Some have tried to claim that President Bush always wanted to invade Iraq, because there were plans made for the invasion before 9/11. Such claims amount to an admission of stupidity. At the time of Bush's inauguration, Iraq was known to have the largest standing army in the Middle East, Hussein was known to be in violation of his cease-fire provisions, including the disposition of known stockpiles of WMD, including Chemical and Bio-weapon stockpiles, and was known to be actively seeking fissionable materials. Hussein had already committed numerous clear acts of war, including firing on Coalition aircraft in the 'no-fly' zones, and at least one known attempt on the life of a U.S. President. Bush would have been justified in attacking Iraq on February 1, 2001, especially since the official U.S. policy on Iraq had been Regime Change since 1998. After the 9/11 attacks, Hussein's known contacts with terrorist groups, along with worries about the status of his WMD programs and materials, made tolerance of the regime unacceptable. Also, the U.S. was well aware that following the removal of the Taliban, Al Qaeda would seek to re-establish itself in another Middle Eastern country. The fact that AQ entered Iraq after the invasion, only confirms the knowledge that AQ intended to go there in any case. As for the WMD, if anyone wants to pretend that known stockpiles of BW and CW just went away, they are living in a dreamworld and in complete denial of the facts. Surveillance of smuggling operations across the border to Iran and Syria just before the invasion began show the likely new home of the weapons. Fortunately, the successful war is already making an impact, as Libya, Iran, and Syria have all modified their compliance with inspector to deal with the reality that the U.S. is able to enforce any necessary decision. And for those who want to suggest that the best response to our casualties is to give up and go home, I suggest that a few words with any Marine unit which has served in Iraq is in order. While a few individuals may be found who believe the war unworthy of their efforts, the heavy majority of U.S. troops are proud of their work, and serious about their mission. And not particularly interested in the sad-sack pessimism of the Left.

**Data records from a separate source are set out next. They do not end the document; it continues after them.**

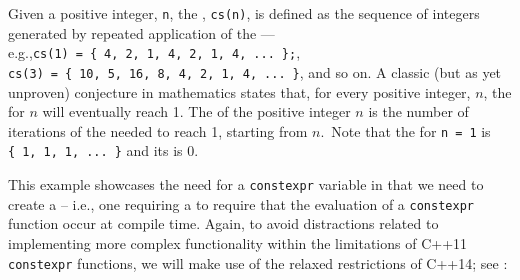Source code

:     
\noindent Given a positive integer, \lstinline!n!, the ,
\lstinline!cs(n)!, is defined as the sequence of integers generated by
repeated application of the  --- e.g.,\linebreak[4]%
 \lstinline!cs(1)!~\lstinline!=!~\lstinline!{!~\lstinline!4,!~\lstinline!2,!~\lstinline!1,!~\lstinline!4,!~\lstinline!2,!~\lstinline!1,!~\lstinline!4,!~\lstinline!...!~\lstinline!};!,
\lstinline!cs(3)!~\lstinline!=!~\lstinline!{!~\lstinline!10,!~\lstinline!5,!~\lstinline!16,!~\lstinline!8,!~\lstinline!4,!~\lstinline!2,!~\lstinline!1,!~\lstinline!4,!~\lstinline!...!~\lstinline!}!,
and so on. A classic (but as yet unproven) conjecture in mathematics
states that, for every positive integer, $n$, the  for $n$ will eventually reach 1. The  of
the positive integer $n$ is the number of iterations of the
 needed to reach 1, starting from $n$.~Note that
the  for \lstinline!n!~\lstinline!=!~\lstinline!1! is
\lstinline!{!~\lstinline!1,!~\lstinline!1,!~\lstinline!1,!~\lstinline!...!~\lstinline!}!
and its  is 0.

This example showcases the need for a \lstinline!constexpr! variable in
that we need to create a  -- i.e., one
requiring a  to require that the
evaluation of a \lstinline!constexpr! function occur at compile time.
Again, to avoid distractions related to implementing more complex
functionality within the limitations of C++11 \lstinline!constexpr!
functions, we will make use of the relaxed restrictions of C++14; see
:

What next? In war, nothing goes completely according to plan, but plans can be made. The simple fact is, most Muslims are not fascists, and no more stomach for 'Jihad' than any other people, especially against innocents. There is reason to believe that Iran can be coaxed to a more moderate stance, especially with the help of China. While the Left likes to imply that President Bush is stubborn, unilateral, inflexible, and stupid, the reality is that he has a good grasp of the conditions in the countries involved, and his plans for the future will stabilize the region and all participants. Just as the Left falsely accused Bush of wanting to bring back the draft, they falsely believe he intends to invade more countries. It is not, to be blunt, likely that Bush will do that, but the Democratic Republic of Iraq will change the region and the world, and her neighbors will find themselves forced to adapt to that new reality, or be left behind.

The Empire of Japan is no more. There is still an Emporer in Japan, but the nation is ruled by a Constitution, one drawn up and implemented by the Americans when they liberated the country from the fascist regime. Japan does not see eye to eye with the U.S. in everything, but does remain one of our strongest allies, especially in that part of the world. Iraq may well follow the same course.